When those matters were investigated at the Tribunal hearing on the 11, 14 and 15 September 1992, the Tribunal heard evidence from witnesses, including trade union officials. The Tribunal had set out in detail in paragraph 3 of its decision the findings of fact. The Tribunal dealt with the complaints mentioned. The conclusions of the Tribunal were set out in paragraph 5. Without setting out in detail the charges and findings of the Disciplinary Committee the Tribunal stated that it had formed the view that the Council had shown that the reason for dismissal as required under section 57 of the 1978 Act. They considered the criteria under Section 57 (3). They found that the procedure adopted by the Council was impeccable and not unreasonable. A reasonable investigation had been carried out in which Mr Bright had had the benefit of trade union representation, which had not extended to the hearing before the Industrial Tribunal. The Tribunal took into account the documentation introduced into the case. They considered Mr Bright's claim that the true reason for his dismissal was his trade union or health and safety activities. They concluded that those failed. He had not satisfied the Tribunal that the activities in question were carried out at an appropriate time within the meaning of Section 58 of the 1978 Act. He had failed to satisfy either the Council or the Tribunal that his absences were in fact on trade union and health and safety activities. He did not give the Council reasonable notice. He failed to account for his movements when requested to do so. On another occasion, he did not give notice after a meeting of what he intending to do and took the rest of the day off allegedly to study certain aspects of employment law.

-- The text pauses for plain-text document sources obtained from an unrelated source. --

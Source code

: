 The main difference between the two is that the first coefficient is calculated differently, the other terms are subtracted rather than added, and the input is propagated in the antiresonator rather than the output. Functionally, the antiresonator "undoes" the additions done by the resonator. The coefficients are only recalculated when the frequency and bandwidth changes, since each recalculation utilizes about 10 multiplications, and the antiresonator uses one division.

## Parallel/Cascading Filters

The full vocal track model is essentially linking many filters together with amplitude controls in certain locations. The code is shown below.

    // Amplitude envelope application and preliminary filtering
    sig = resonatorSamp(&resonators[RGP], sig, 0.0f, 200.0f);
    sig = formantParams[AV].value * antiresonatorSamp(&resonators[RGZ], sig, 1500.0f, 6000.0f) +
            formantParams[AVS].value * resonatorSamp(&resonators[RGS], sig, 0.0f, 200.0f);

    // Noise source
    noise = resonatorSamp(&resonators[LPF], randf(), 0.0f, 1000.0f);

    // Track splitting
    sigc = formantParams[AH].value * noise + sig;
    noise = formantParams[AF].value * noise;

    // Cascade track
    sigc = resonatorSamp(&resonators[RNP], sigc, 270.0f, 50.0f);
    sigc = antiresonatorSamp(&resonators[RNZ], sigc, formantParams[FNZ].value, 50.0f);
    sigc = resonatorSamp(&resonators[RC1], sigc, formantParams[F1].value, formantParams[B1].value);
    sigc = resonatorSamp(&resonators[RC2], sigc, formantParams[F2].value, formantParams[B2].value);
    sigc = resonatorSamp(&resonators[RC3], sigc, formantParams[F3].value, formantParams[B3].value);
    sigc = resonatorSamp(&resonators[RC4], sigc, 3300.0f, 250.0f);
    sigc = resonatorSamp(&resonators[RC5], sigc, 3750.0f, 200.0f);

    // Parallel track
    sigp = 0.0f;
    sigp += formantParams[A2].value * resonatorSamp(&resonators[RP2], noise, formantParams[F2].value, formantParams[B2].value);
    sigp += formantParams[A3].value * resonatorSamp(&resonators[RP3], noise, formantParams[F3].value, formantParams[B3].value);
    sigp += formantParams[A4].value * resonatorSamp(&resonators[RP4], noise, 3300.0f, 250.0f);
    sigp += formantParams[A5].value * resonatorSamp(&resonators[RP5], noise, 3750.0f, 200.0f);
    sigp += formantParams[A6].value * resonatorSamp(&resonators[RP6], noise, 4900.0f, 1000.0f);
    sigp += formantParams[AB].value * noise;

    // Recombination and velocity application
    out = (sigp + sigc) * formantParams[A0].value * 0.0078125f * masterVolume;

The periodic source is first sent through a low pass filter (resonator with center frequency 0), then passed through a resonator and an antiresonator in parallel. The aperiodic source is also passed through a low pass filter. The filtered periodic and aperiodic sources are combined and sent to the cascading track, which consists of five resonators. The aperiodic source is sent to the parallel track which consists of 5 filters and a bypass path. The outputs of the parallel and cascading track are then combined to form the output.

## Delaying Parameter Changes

The Tribunal concluded that, on those charges alone, there was sufficient evidence for the Council to reach the conclusion that it did, and to impose the penalty of dismissal which was well within the range of reasonable responses, whether or not one took account the earlier final written warnings.
The points taken by Mr Bright in his detailed notice of appeal do not, in our view, raise any error of law on the part of the Tribunal. In fifteen separate paragraphs of the notice of appeal what Mr Bright seeks to do is to re-open the evidence that was given before the Tribunal with a view to reaching a different conclusion on the facts of the case. His repeated complaint is that the Tribunal disregarded evidence, that he had new evidence which would help his case, but he gives no explanation as to why this new evidence was not produced at the hearing before the Tribunal. He refers specifically to cross examination of particular witnesses and other matters of alleged ignoring of the documentary evidence by the Tribunal.
It is impossible to gather from the sixteen paragraphs, taken individually or together, any point of law. The Tribunal can only deal with questions of law. If none is raised in the notice of appeal there is no point in this matter proceeding further. We shall, for those reasons, decide that this matter should not go to a full hearing.
I should mention, finally, that in a further document submitted to the Tribunal on the 21 January last year, Mr Bright added some further grounds to his appeal. He raises in those further grounds allegations of excess of jurisdiction, denial of natural justice, and perversity. He complains of a failure to allow him an adjournment, and submits that those further points also constitute grounds of appeal in law. We have reached the conclusion that none of these additional points identifies an error of law which is arguable. For those reasons, as well as on the original grounds of appeal, this appeal will be dismissed at the preliminary stage.